Baghdad (AsiaNews) - The Iraqi Christian community “attended Sunday mass regularly”, despite a “climate of fear for possible new attacks”. “I asked the faithful to have courage”, but the “fear” of a possible "new exodus of Christians from Iraq” remains. Mgr. Shlemon Warduni, auxiliary bishop of Baghdad, speaks to AsiaNews one week from attacks - July 12 last – that targeted several churches in the country, in Baghdad and Mosul.
“It went well”, commented Msgr. Warduni. “There was a high level of participation among the faithful, both in the morning and evening masses, which recorded only a slight decline” The prelate urged the Christian community “to come to mass” and the faithful “responded with courage. "
In recent days a feeling of “powerlessness and despair” is spreading among Christians, which could lead to a new mass exodus. To everyday problems, such as unemployment, concerns over restarting businesses after years of war, fear over the recent wave of violence is added. Msgr. Warduni does not hide the danger of “a new exodus of Christians from Iraq” and says that “this feeling of fear, fuelled by deaths, injuries and destruction is normal”. “I asked the faithful to stay – he said - but we must also give them security guarantees, job opportunities, a future. Without these basic prerequisites, what can we say to them?”.

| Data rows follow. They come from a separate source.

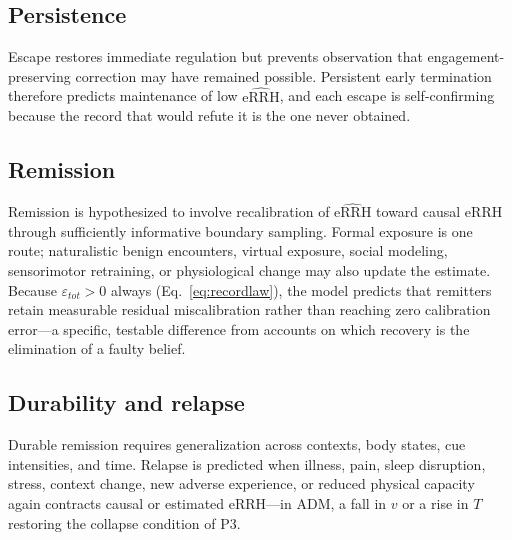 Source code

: \documentclass[9pt,twocolumn]{article}
\newcommand{\eRRHhat}{\widehat{\mathrm{eRRH}}}
\begin{document}
\subsection{Persistence}
Escape restores immediate regulation but prevents observation that engagement-preserving correction may have remained possible. Persistent early termination therefore predicts maintenance of low $\eRRHhat$, and each escape is self-confirming because the record that would refute it is the one never obtained.

\subsection{Remission}
Remission is hypothesized to involve recalibration of $\eRRHhat$ toward causal eRRH through sufficiently informative boundary sampling. Formal exposure is one route; naturalistic benign encounters, virtual exposure, social modeling, sensorimotor retraining, or physiological change may also update the estimate. Because $\varepsilon_{tot}>0$ always (Eq.~\ref{eq:recordlaw}), the model predicts that remitters retain measurable residual miscalibration rather than reaching zero calibration error---a specific, testable difference from accounts on which recovery is the elimination of a faulty belief.

\subsection{Durability and relapse}
Durable remission requires generalization across contexts, body states, cue intensities, and time. Relapse is predicted when illness, pain, sleep disruption, stress, context change, new adverse experience, or reduced physical capacity again contracts causal or estimated eRRH---in ADM, a fall in $v$ or a rise in $T$ restoring the collapse condition of P3.
\end{document}
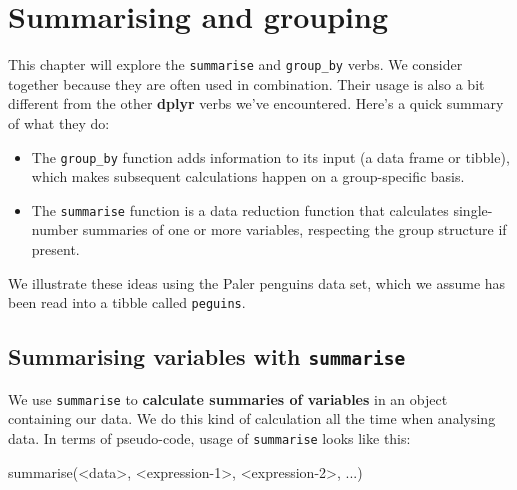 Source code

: \documentclass[
]{book}
\newenvironment{Shaded}{\begin{snugshade}}{\end{snugshade}}
\newcommand{\DecValTok}[1]{\textcolor[rgb]{0.00,0.00,0.81}{#1}}
\newcommand{\FunctionTok}[1]{\textcolor[rgb]{0.00,0.00,0.00}{#1}}
\newcommand{\NormalTok}[1]{#1}
\newcommand{\SpecialCharTok}[1]{\textcolor[rgb]{0.00,0.00,0.00}{#1}}
\begin{document}
\hypertarget{summarising-and-grouping}{%
\chapter{Summarising and grouping}\label{summarising-and-grouping}}

This chapter will explore the \texttt{summarise} and \texttt{group\_by} verbs. We consider together because they are often used in combination. Their usage is also a bit different from the other \textbf{dplyr} verbs we've encountered. Here's a quick summary of what they do:

\begin{itemize}
\item
  The \texttt{group\_by} function adds information to its input (a data frame or tibble), which makes subsequent calculations happen on a group-specific basis.
\item
  The \texttt{summarise} function is a data reduction function that calculates single-number summaries of one or more variables, respecting the group structure if present.
\end{itemize}

We illustrate these ideas using the Paler penguins data set, which we assume has been read into a tibble called \texttt{peguins}.

\hypertarget{summarising-variables-with-summarise}{%
\section{\texorpdfstring{Summarising variables with \texttt{summarise}}{Summarising variables with summarise}}\label{summarising-variables-with-summarise}}

We use \texttt{summarise} to \textbf{calculate summaries of variables} in an object containing our data. We do this kind of calculation all the time when analysing data. In terms of pseudo-code, usage of \texttt{summarise} looks like this:

\begin{Shaded}
\begin{Highlighting}[]
\FunctionTok{summarise}\NormalTok{(}\SpecialCharTok{\textless{}}\NormalTok{data}\SpecialCharTok{\textgreater{}}\NormalTok{, }\SpecialCharTok{\textless{}}\NormalTok{expression}\DecValTok{{-}1}\SpecialCharTok{\textgreater{}}\NormalTok{, }\SpecialCharTok{\textless{}}\NormalTok{expression}\DecValTok{{-}2}\SpecialCharTok{\textgreater{}}\NormalTok{, ...)}
\end{Highlighting}
\end{Shaded}
\end{document}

In Mosul, the Christian community condemns the lack of a strong position after the attack on the church of Our Lady of Fatima, 13 July. Maroan Bhnam, a Christian in Mosul approached by the Arabic website Ankawa.com, wonders why “neither of the two Christian representatives in the Council” issued a statement of condemnation. He added that the representatives of other communities in the event of attacks, have “raised their voice: from the Christians nothing”. Aiub Ibrail says he is "surprised" at the absence of the “local tv Moussalia, the first to film the scene of attacks. " Amer Petros wants “representatives who can be relied on”.
Sources for AsiaNews in Mosul confirmed the deployment of forces around churches; the police has set up several check points to ensure regular Sunday celebrations.

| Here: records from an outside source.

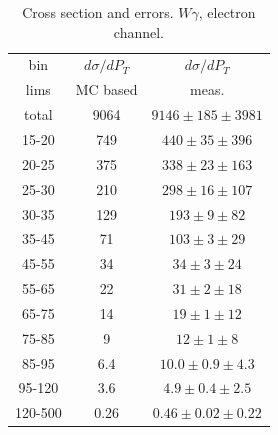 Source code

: \begin{table}[h]
  \scriptsize
  \begin{center}
  \caption{Cross section and errors. $W\gamma$, electron channel.}
  \begin{tabular}{|c|c|c|}
    bin & $d\sigma/dP_{T}$ &$d\sigma/dP_{T}$ \\ 
    lims & MC based &    meas.       \\ \hline
    total & 9064 & $9146 \pm 185 \pm 3981$ \\ \hline
    15-20 & 749 & $440 \pm 35 \pm 396$ \\ \hline
    20-25 & 375 & $338 \pm 23 \pm 163$ \\ \hline
    25-30 & 210 & $298 \pm 16 \pm 107$ \\ \hline
    30-35 & 129 & $193 \pm 9 \pm 82$ \\ \hline
    35-45 & 71 & $103 \pm 3 \pm 29$ \\ \hline
    45-55 & 34 & $34 \pm 3 \pm 24$ \\ \hline
    55-65 & 22 & $31 \pm 2 \pm 18$ \\ \hline
    65-75 & 14 & $19 \pm 1 \pm 12$ \\ \hline
    75-85 & 9 & $12 \pm 1 \pm 8$ \\ \hline
    85-95 & 6.4 & $10.0 \pm 0.9 \pm 4.3$ \\ \hline
    95-120 & 3.6 & $4.9 \pm 0.4 \pm 2.5$ \\ \hline
    120-500 & 0.26 & $0.46 \pm 0.02 \pm 0.22$ \\ \hline
  \end{tabular}
  \label{tab:sc_mc_vs_meas_ELECTRON_WGamma}
  \end{center}
\end{table}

The climate of distrust and general insecurity has led to the re-emergence of the project related to the plain of Nineveh, the establishment of a Christian enclave in the north. It would become a buffer zone between Kurds and Arabs and is opposed, with some distinction, by the majority of Christian leaders. Based on humanitarian grounds and security, it actually hides beneath the surface economic interests and a series of attractive business deals for the construction of housing.
"We must pursue the supreme value of Christian unity – concludes Msgr. Warduni - because it is the only guarantee of salvation for the community in the country”. The prelate calls for the creation of a “strong” Christian leadership, which defends the interests of the people “working in conjunction with the Iraqi central government”.